[Stored entries]
__________________________________________________
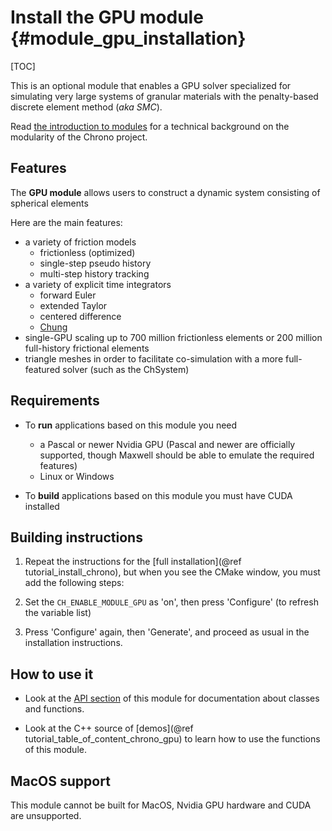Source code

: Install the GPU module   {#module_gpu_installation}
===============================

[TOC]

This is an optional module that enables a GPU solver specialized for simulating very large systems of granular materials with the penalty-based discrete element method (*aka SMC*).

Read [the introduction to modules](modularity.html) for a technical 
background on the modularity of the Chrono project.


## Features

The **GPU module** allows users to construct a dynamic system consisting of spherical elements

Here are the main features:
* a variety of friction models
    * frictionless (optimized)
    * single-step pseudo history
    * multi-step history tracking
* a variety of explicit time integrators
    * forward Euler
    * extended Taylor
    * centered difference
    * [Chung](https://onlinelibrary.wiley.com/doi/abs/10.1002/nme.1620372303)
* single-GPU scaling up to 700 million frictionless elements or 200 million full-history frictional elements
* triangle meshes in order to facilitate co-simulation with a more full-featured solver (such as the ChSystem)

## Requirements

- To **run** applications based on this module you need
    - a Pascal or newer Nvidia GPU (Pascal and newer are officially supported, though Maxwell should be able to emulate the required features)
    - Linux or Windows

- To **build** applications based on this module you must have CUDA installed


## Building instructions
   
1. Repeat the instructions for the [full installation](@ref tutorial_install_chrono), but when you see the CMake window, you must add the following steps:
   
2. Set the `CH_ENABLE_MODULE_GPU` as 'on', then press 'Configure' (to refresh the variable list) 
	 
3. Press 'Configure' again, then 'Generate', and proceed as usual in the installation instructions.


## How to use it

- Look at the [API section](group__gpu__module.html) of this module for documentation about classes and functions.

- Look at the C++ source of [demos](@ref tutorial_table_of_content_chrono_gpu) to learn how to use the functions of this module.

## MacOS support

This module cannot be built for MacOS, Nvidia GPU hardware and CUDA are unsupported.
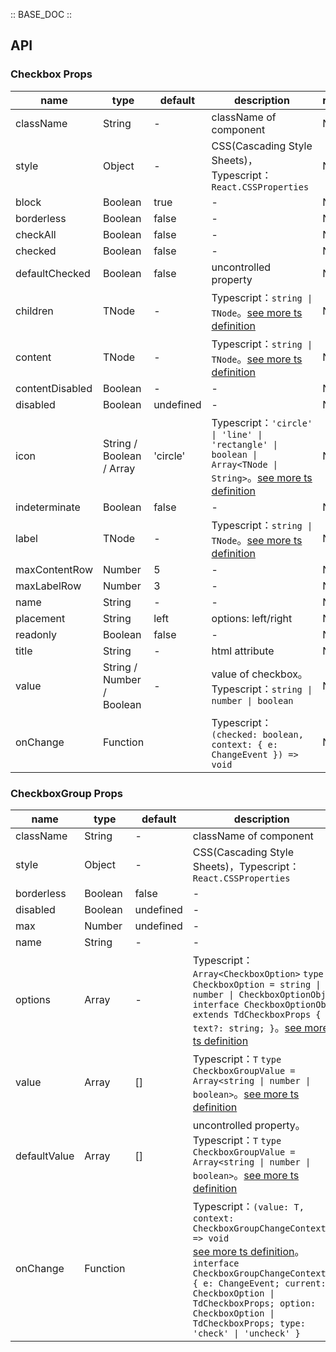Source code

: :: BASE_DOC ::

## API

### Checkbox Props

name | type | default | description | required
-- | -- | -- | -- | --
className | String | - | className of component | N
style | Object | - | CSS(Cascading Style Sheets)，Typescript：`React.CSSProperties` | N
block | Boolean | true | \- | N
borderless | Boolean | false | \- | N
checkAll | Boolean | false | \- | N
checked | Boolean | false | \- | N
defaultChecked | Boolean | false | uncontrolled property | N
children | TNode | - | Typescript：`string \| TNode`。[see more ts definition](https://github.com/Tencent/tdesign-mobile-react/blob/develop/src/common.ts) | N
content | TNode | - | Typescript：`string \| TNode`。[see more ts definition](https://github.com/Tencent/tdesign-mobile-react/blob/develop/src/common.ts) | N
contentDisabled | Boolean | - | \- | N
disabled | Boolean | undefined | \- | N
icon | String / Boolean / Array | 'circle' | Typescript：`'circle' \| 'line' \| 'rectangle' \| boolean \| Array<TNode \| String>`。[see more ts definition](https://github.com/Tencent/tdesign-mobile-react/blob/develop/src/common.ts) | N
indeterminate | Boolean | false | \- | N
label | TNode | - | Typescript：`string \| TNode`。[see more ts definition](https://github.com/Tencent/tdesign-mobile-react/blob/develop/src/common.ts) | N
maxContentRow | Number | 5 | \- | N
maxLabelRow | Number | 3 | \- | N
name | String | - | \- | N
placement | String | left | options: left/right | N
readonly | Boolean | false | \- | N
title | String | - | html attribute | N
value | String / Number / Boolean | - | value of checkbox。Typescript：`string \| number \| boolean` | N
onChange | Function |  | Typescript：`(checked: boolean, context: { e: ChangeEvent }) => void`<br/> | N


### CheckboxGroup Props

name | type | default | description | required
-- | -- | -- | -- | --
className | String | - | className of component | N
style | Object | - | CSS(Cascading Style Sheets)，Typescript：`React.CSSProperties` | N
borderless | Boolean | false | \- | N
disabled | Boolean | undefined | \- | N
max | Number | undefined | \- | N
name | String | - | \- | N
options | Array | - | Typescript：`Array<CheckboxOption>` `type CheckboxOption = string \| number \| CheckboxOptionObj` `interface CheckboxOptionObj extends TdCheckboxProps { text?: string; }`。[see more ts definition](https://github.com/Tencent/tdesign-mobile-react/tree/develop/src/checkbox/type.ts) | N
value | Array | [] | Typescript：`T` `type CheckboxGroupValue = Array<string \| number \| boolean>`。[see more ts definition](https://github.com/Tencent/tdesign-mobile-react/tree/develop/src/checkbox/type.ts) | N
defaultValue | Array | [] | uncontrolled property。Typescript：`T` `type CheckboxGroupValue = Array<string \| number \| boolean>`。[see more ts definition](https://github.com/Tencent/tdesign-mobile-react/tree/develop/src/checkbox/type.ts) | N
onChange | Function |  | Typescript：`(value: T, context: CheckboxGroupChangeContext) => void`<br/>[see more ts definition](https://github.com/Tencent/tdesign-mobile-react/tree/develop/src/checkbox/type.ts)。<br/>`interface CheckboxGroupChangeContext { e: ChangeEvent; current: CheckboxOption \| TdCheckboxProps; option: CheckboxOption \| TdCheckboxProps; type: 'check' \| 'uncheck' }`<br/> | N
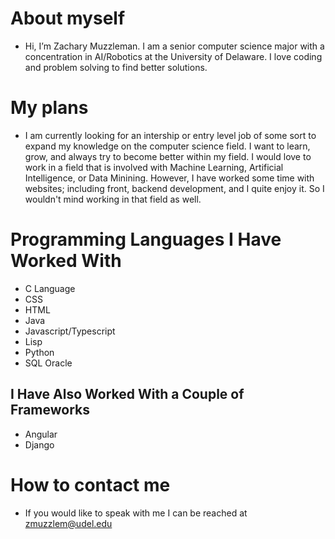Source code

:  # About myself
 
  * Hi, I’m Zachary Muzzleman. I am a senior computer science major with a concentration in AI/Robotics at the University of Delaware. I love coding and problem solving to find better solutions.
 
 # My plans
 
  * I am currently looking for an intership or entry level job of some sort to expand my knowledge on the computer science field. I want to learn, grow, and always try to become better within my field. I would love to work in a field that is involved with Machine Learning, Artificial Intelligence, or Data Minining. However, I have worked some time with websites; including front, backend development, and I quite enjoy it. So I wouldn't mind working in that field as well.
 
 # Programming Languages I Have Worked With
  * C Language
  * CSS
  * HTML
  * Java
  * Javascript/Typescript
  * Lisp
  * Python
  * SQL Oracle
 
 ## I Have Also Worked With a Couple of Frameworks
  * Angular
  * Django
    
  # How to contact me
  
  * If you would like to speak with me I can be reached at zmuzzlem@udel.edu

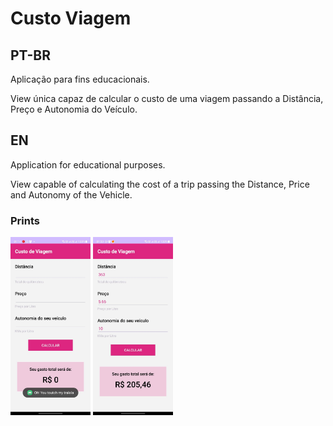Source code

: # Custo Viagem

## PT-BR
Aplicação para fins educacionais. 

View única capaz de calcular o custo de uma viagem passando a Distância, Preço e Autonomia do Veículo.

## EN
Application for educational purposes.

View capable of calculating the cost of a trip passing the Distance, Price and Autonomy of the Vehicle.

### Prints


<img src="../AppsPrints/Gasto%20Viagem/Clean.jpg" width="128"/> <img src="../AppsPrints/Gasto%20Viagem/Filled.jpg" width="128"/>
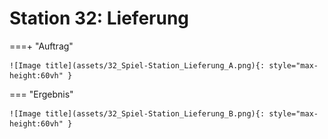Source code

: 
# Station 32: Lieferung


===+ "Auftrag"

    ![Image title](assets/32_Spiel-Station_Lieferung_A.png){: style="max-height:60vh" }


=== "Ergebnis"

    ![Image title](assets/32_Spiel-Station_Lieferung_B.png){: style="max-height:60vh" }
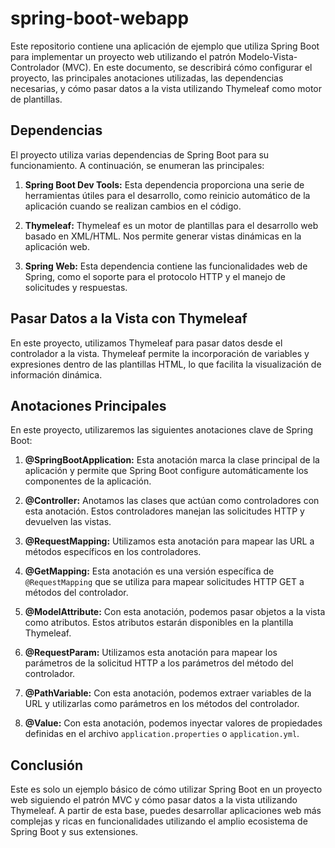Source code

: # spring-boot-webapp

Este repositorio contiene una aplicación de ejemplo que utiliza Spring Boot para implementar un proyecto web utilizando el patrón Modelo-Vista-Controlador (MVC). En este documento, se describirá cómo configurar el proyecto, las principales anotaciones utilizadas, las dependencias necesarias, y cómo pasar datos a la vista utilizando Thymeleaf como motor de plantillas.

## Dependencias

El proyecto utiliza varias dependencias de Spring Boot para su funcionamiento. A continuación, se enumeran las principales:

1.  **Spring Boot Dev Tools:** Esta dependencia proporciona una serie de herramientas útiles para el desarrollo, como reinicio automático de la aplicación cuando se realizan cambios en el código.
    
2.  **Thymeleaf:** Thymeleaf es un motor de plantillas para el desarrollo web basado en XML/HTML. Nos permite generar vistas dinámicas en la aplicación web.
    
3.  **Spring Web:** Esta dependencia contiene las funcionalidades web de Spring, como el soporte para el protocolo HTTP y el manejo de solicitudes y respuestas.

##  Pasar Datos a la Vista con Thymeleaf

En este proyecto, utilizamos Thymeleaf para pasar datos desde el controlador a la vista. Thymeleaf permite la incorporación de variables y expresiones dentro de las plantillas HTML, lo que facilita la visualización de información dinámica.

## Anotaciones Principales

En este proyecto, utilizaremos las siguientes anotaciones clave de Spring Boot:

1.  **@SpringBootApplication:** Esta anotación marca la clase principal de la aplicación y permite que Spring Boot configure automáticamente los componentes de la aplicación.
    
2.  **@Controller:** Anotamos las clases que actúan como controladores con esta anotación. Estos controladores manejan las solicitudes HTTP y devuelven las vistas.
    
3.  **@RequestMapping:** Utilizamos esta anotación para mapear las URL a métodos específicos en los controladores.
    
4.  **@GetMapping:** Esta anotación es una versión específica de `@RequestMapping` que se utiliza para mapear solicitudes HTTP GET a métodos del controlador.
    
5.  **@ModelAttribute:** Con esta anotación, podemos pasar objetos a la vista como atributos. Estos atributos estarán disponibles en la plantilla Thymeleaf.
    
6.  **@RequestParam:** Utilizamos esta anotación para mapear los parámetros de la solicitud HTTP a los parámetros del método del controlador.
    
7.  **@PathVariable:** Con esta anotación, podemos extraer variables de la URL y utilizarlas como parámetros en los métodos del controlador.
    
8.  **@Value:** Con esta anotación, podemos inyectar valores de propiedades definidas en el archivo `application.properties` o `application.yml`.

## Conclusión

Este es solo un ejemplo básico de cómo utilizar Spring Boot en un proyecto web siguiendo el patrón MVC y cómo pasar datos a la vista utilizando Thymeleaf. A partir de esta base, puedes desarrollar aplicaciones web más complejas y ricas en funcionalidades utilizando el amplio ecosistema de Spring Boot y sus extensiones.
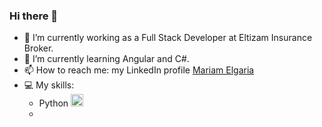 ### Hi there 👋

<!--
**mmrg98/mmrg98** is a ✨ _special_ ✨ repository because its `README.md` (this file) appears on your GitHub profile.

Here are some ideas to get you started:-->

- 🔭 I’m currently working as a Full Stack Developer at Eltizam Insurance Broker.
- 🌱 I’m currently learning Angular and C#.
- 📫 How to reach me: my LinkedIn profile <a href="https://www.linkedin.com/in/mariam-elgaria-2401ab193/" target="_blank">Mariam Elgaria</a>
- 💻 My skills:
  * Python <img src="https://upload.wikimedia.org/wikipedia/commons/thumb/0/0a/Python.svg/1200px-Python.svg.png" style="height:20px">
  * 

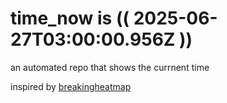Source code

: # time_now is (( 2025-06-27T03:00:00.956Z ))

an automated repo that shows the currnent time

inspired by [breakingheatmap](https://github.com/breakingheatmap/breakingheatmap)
__________________________________________________
Repeat, with no pictures, every line from the top of the entries above through the line that has "- To **run**", keeping each one exact.

Source code

: Install the GPU module   {#module_gpu_installation}
===============================

[TOC]

This is an optional module that enables a GPU solver specialized for simulating very large systems of granular materials with the penalty-based discrete element method (*aka SMC*).

Read [the introduction to modules](modularity.html) for a technical 
background on the modularity of the Chrono project.


## Features

The **GPU module** allows users to construct a dynamic system consisting of spherical elements

Here are the main features:
* a variety of friction models
    * frictionless (optimized)
    * single-step pseudo history
    * multi-step history tracking
* a variety of explicit time integrators
    * forward Euler
    * extended Taylor
    * centered difference
    * [Chung](https://onlinelibrary.wiley.com/doi/abs/10.1002/nme.1620372303)
* single-GPU scaling up to 700 million frictionless elements or 200 million full-history frictional elements
* triangle meshes in order to facilitate co-simulation with a more full-featured solver (such as the ChSystem)

## Requirements

- To **run** applications based on this module you need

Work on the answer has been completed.